As we head into the holiday season, we certainly realize that 2016 is looming, and with it is the opportunity to test out the course exchange idea. For those of us on the management team and the developers at the CCC Technology Center, it means a ton of focused work ahead.
When a project such as ours begins full-scale implementation, we are apt to put our heads down and dig into the work. That might be interpreted as not being flexible, but really it’s having to actually make things function and it is quite possibly the hardest work I/we’ve ever done.
Trying to gain support and consensus in the diverse community of our system can be exhausting.

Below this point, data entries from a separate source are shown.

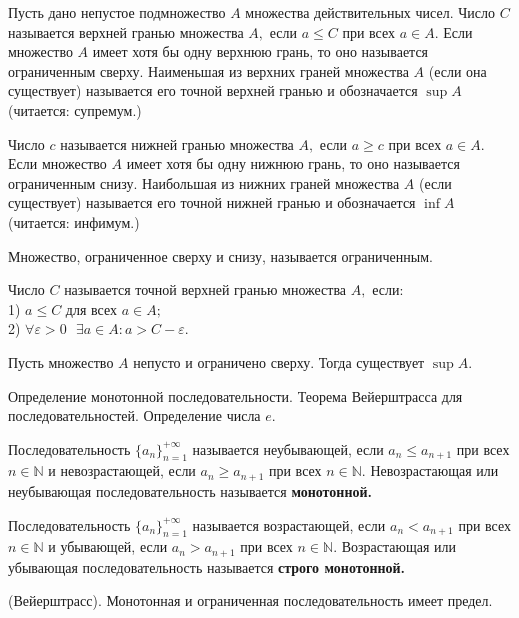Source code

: \begin{definition}
	Пусть дано непустое подмножество $A$ множества
	действительных чисел. Число $C$ называется
	верхней гранью множества $A,$ если
	$a\leq C$ при всех $a\in A.$ Если множество
	$A$ имеет хотя бы одну верхнюю грань, то оно
	называется ограниченным сверху.
	Наименьшая из верхних граней множества
	$A$ (если она существует) называется его точной верхней гранью
	и обозначается $\sup A$ (читается: супремум.)

	Число $c$ называется
	нижней гранью множества $A,$ если
	$a\geq c$ при всех $a\in A.$ Если множество
	$A$ имеет хотя бы одну нижнюю грань, то оно
	называется ограниченным снизу.
	Наибольшая из нижних граней множества
	$A$ (если существует) называется его точной нижней гранью
	и обозначается $\inf A$ (читается: инфимум.)

	Множество, ограниченное сверху и снизу,
	называется ограниченным.
\end{definition}
\begin{definition}
	Число
	$C$ называется точной верхней гранью
	множества $A,$ если:\\1) $a\leq C$ для всех
	$a\in A;$\\ 2) $\forall\varepsilon>0
		\textrm{ }\exists a\in A: a>C-\varepsilon.$
\end{definition}

\begin{theorem}
	Пусть множество $A$ непусто и ограничено
	сверху. Тогда существует $\sup A.$
\end{theorem}

\newpage
\begin{problem} Определение монотонной последовательности. Теорема Вейерштрасса для последовательностей. Определение числа $e$.
\end{problem}

\begin{definition}
	Последовательность $\{a_n\}_{n=1}^{+\infty}$
	называется неубывающей, если $a_n\leq a_{n+1}$
	при всех $n\in\mathbb{N}$ и невозрастающей,
	если $a_n\geq a_{n+1}$ при всех $n\in\mathbb{N}.$
	Невозрастающая или неубывающая последовательность
	называется \textbf{монотонной.}

	Последовательность $\{a_n\}_{n=1}^{+\infty}$
	называется возрастающей, если $a_n<a_{n+1}$
	при всех $n\in\mathbb{N}$ и убывающей,
	если $a_n>a_{n+1}$ при всех $n\in\mathbb{N}.$
	Возрастающая или убывающая последовательность
	называется \textbf{ строго монотонной.}
\end{definition}
\begin{theorem} \textrm{(Вейерштрасс)}.
	Монотонная и ограниченная последовательность
	имеет предел.
\end{theorem}

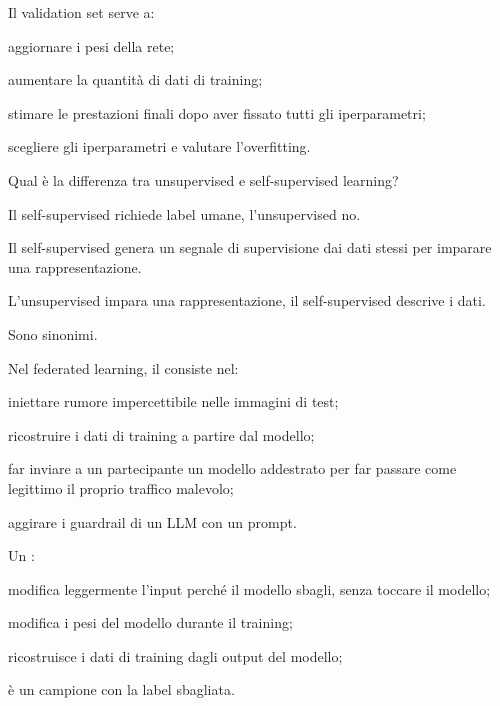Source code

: \begin{domanda}[terminologia]\label{quiz:m3}
Il validation set serve a:
\begin{opzioni}
  \item aggiornare i pesi della rete;
  \item aumentare la quantità di dati di training;
  \item stimare le prestazioni finali dopo aver fissato tutti gli iperparametri;
  \item scegliere gli iperparametri e valutare l'overfitting.
\end{opzioni}
\end{domanda}

\begin{domanda}[paradigmi]\label{quiz:m4}
Qual è la differenza tra unsupervised e self-supervised learning?
\begin{opzioni}
  \item Il self-supervised richiede label umane, l'unsupervised no.
  \item Il self-supervised genera un segnale di supervisione dai dati stessi per imparare una rappresentazione.
  \item L'unsupervised impara una rappresentazione, il self-supervised descrive i dati.
  \item Sono sinonimi.
\end{opzioni}
\end{domanda}

\begin{domanda}\label{quiz:m5}
Nel federated learning, il  consiste nel:
\begin{opzioni}
  \item iniettare rumore impercettibile nelle immagini di test;
  \item ricostruire i dati di training a partire dal modello;
  \item far inviare a un partecipante un modello addestrato per far passare come legittimo il proprio traffico malevolo;
  \item aggirare i guardrail di un LLM con un prompt.
\end{opzioni}
\end{domanda}

\begin{domanda}[adversarial ML]\label{quiz:m6}
Un :
\begin{opzioni}
  \item modifica leggermente l'input perché il modello sbagli, senza toccare il modello;
  \item modifica i pesi del modello durante il training;
  \item ricostruisce i dati di training dagli output del modello;
  \item è un campione con la label sbagliata.
\end{opzioni}
\end{domanda}


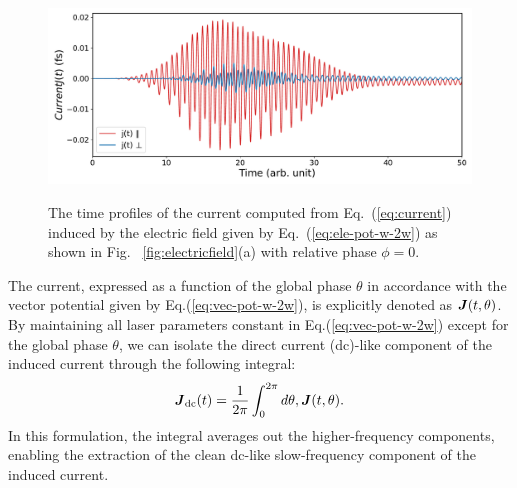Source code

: \begin{figure}[htbp]
\centering
 \includegraphics[width=1.0\linewidth]{pic/initial_current.pdf}
\caption{\label{fig:initial_current}} 
The time profiles of the current computed from Eq.~(\ref{eq:current}) induced by the electric field given by Eq.~(\ref{eq:ele-pot-w-2w}) as shown in Fig. ~\ref{fig:electricfield}(a) with relative phase $\phi=0$. 
\end{figure}
The current, expressed as a function of the global phase $\theta$ in accordance with the vector potential given by Eq.(\ref{eq:vec-pot-w-2w}), is explicitly denoted as $\boldsymbol{J}(t,\theta)$. By maintaining all laser parameters constant in Eq.(\ref{eq:vec-pot-w-2w}) except for the global phase $\theta$, we can isolate the direct current (dc)-like component of the induced current through the following integral:
\begin{equation}
\boldsymbol{J}_{\text{dc}}(t) = \frac{1}{2\pi} \int_0^{2\pi} d\theta , \boldsymbol{J}(t,\theta).
\label{eq:dc-current}
\end{equation}
In this formulation, the integral averages out the higher-frequency components, enabling the extraction of the clean dc-like slow-frequency component of the induced current.
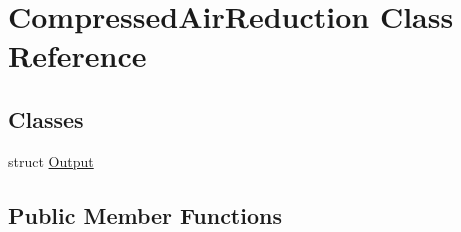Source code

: \hypertarget{class_compressed_air_reduction}{}\section{Compressed\+Air\+Reduction Class Reference}
\label{class_compressed_air_reduction}
\subsection*{Classes}
\begin{DoxyCompactItemize}
\item 
struct \hyperlink{struct_compressed_air_reduction_1_1_output}{Output}
\end{DoxyCompactItemize}
\subsection*{Public Member Functions}
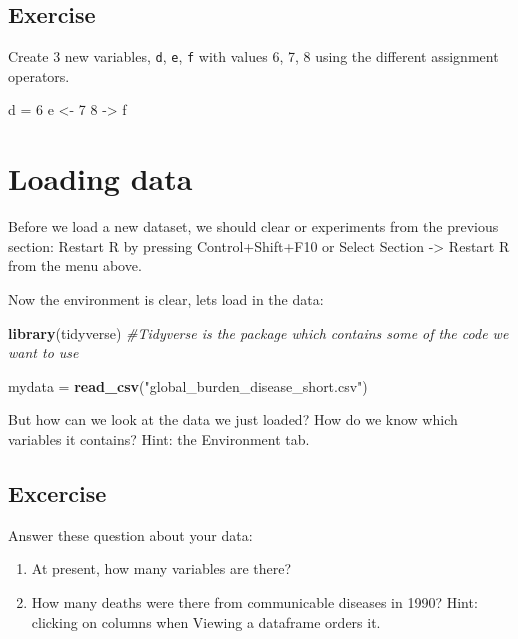 \documentclass[]{book}
\makeatletter
\newenvironment{Shaded}{\begin{snugshade}}{\end{snugshade}}
\newcommand{\KeywordTok}[1]{\textcolor[rgb]{0.13,0.29,0.53}{\textbf{#1}}}
\newcommand{\DecValTok}[1]{\textcolor[rgb]{0.00,0.00,0.81}{#1}}
\newcommand{\StringTok}[1]{\textcolor[rgb]{0.31,0.60,0.02}{#1}}
\newcommand{\CommentTok}[1]{\textcolor[rgb]{0.56,0.35,0.01}{\textit{#1}}}
\newcommand{\NormalTok}[1]{#1}
\newenvironment{kframe}{%
\medskip{}
\setlength{\fboxsep}{.8em}
 \def\at@end@of@kframe{}%
 \ifinner\ifhmode%
  \def\at@end@of@kframe{\end{minipage}}%
  \begin{minipage}{\columnwidth}%
 \fi\fi%
 \def\FrameCommand##1{\hskip\@totalleftmargin \hskip-\fboxsep
 \colorbox{shadecolor}{##1}\hskip-\fboxsep
     \hskip-\linewidth \hskip-\@totalleftmargin \hskip\columnwidth}%
 \MakeFramed {\advance\hsize-\width
   \@totalleftmargin\z@ \linewidth\hsize
   \@setminipage}}%
 {\par\unskip\endMakeFramed%
 \at@end@of@kframe}
\renewenvironment{Shaded}{\begin{kframe}}{\end{kframe}}
\makeatother
\begin{document}
\subsection{Exercise}\label{exercise-3}

Create 3 new variables, \texttt{d}, \texttt{e}, \texttt{f} with values
6, 7, 8 using the different assignment operators.

\begin{Shaded}
\begin{Highlighting}[]
\NormalTok{d  =}\StringTok{ }\DecValTok{6}
\NormalTok{e <-}\StringTok{ }\DecValTok{7}
\DecValTok{8}\NormalTok{ ->}\StringTok{ }\NormalTok{f}
\end{Highlighting}
\end{Shaded}

\section{Loading data}\label{loading-data}

Before we load a new dataset, we should clear or experiments from the
previous section: Restart R by pressing Control+Shift+F10 or Select
Section -\textgreater{} Restart R from the menu above.

Now the environment is clear, lets load in the data:

\begin{Shaded}
\begin{Highlighting}[]
\KeywordTok{library}\NormalTok{(tidyverse) }\CommentTok{#Tidyverse is the package which contains some of the code we want to use}

\NormalTok{mydata =}\StringTok{ }\KeywordTok{read_csv}\NormalTok{(}\StringTok{"global_burden_disease_short.csv"}\NormalTok{)}
\end{Highlighting}
\end{Shaded}

But how can we look at the data we just loaded? How do we know which
variables it contains? Hint: the Environment tab.

\subsection{Excercise}\label{excercise}

Answer these question about your data:

\begin{enumerate}
\def\labelenumi{\arabic{enumi}.}
\item
  At present, how many variables are there?
\item
  How many deaths were there from communicable diseases in 1990? Hint:
  clicking on columns when Viewing a dataframe orders it.
\end{enumerate}
\end{document}
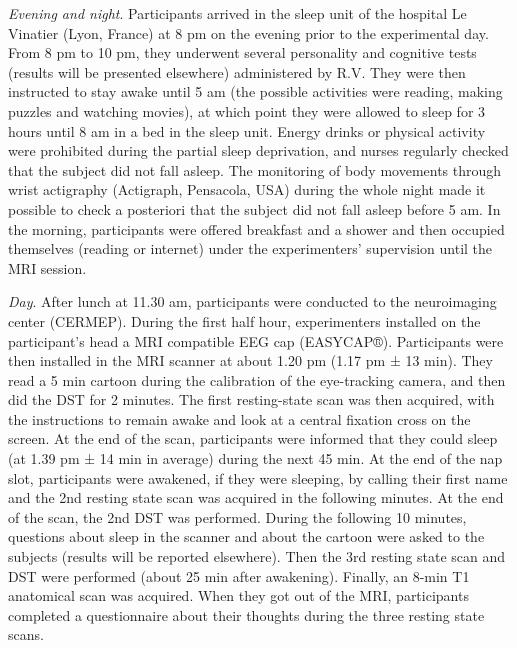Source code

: 
\emph{Evening and night}. Participants arrived in the sleep unit of the hospital Le Vinatier (Lyon, France) at 8 pm on the evening prior to the experimental day. From 8 pm to 10 pm, they underwent several personality and cognitive tests (results will be presented elsewhere) administered by R.V. They were then instructed to stay awake until 5 am (the possible activities were reading, making puzzles and watching movies), at which point they were allowed to sleep for 3 hours until 8 am in a bed in the sleep unit. Energy drinks or physical activity were prohibited during the partial sleep deprivation, and nurses regularly checked that the subject did not fall asleep. The monitoring of body movements through wrist actigraphy (Actigraph, Pensacola, USA) during the whole night made it possible to check a posteriori that the subject did not fall asleep before 5 am. In the morning, participants were offered breakfast and a shower and then occupied themselves (reading or internet) under the experimenters’ supervision until the MRI session.

\emph{Day}. After lunch at 11.30 am, participants were conducted to the neuroimaging center (CERMEP). During the first half hour, experimenters installed on the participant’s head a MRI compatible EEG cap (EASYCAP®). Participants were then installed in the MRI scanner at about 1.20 pm (1.17 pm ± 13 min). They read a 5 min cartoon during the calibration of the eye-tracking camera, and then did the DST for 2 minutes. The first resting-state scan was then acquired, with the instructions to remain awake and look at a central fixation cross on the screen. At the end of the scan, participants were informed that they could sleep (at 1.39 pm ± 14 min in average) during the next 45 min. At the end of the nap slot, participants were awakened, if they were sleeping, by calling their first name and the 2nd resting state scan was acquired in the following minutes. At the end of the scan, the 2nd DST was performed. During the following 10 minutes, questions about sleep in the scanner and about the cartoon were asked to the subjects (results will be reported elsewhere). Then the 3rd resting state scan and DST were performed (about 25 min after awakening). Finally, an 8-min T1 anatomical scan was acquired. When they got out of the MRI, participants completed a questionnaire about their thoughts during the three resting state scans.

Beyond the requirements of constant travel (I will be or was gone from home for at least three days per week from Oct. 1 through Dec. 15), come the arguments from those who don’t, can’t or won’t understand what the fully resourced approach to online learning is about. We face the fears of our community on a daily basis. The question often is, “If we participate in large scale innovation, what will we lose?” I ask, “If we don’t innovate, what will students lose?”
Granted, online learning environments aren’t for everyone, nor should they be, but online access to education is not going away and access to affordable and excellent education is important to sustaining our world. Ask around and you will find that for many people, taking classes online is the ONLY way they have to access, continue or complete an education. (I have an immediate family of seven adults, five of whom have or are currently taking accredited courses online because it’s the only access they can get.) We owe it to our students and to ourselves to make it the best experience it can be. The online learning environments in the CCC must be exceptional to match the exceptional work we do in our traditional environments.
What is the quote adapted by President Lincoln? “You can please some of the people all of the time, you can please all of the people some of the time, but you can’t please all of the people all of the time.” I have to say that this is certainly true. Very often we find ourselves squashed between competing groups and concerns, feeling attacked and unappreciated, questioned continually about our “motives”.
We have no motives. Rather we have intention. Our intention is to help our students actually get through our two-year programs in as close to two years as possible! We intend to collaborate with everyone across the system to learn how to serve our students better. We intend to focus on students as our students, not students of one college or another but students of our state. We intend to increase access to education for people who want and need it in California.
My question is, who is in? The work of balancing student needs with fiscal reality is not easy work and emotions sometimes run high. Keeping what is best for students in mind is going to help us work better together. Not everyone working in education has that philosophy so we are looking to work with those who do.
I want to take a minute to thank those of you who read this blog and take the time to understand. I’d like to thank people who don’t attack but ask how they can help. I’d like to thank the teams at Foothill-De Anza Community College District, the CCC Technology Center and the CCC Chancellor’s Office, our pilot colleges (especially the single-point-of-contact heroes) and in our steering committee and work groups, who are working hard to make the dream of high-quality online learning access for our students a reality.
We will be at the Community College League of California (CCLC) Annual Convention in San Francisco this week, and hope to see some of you there!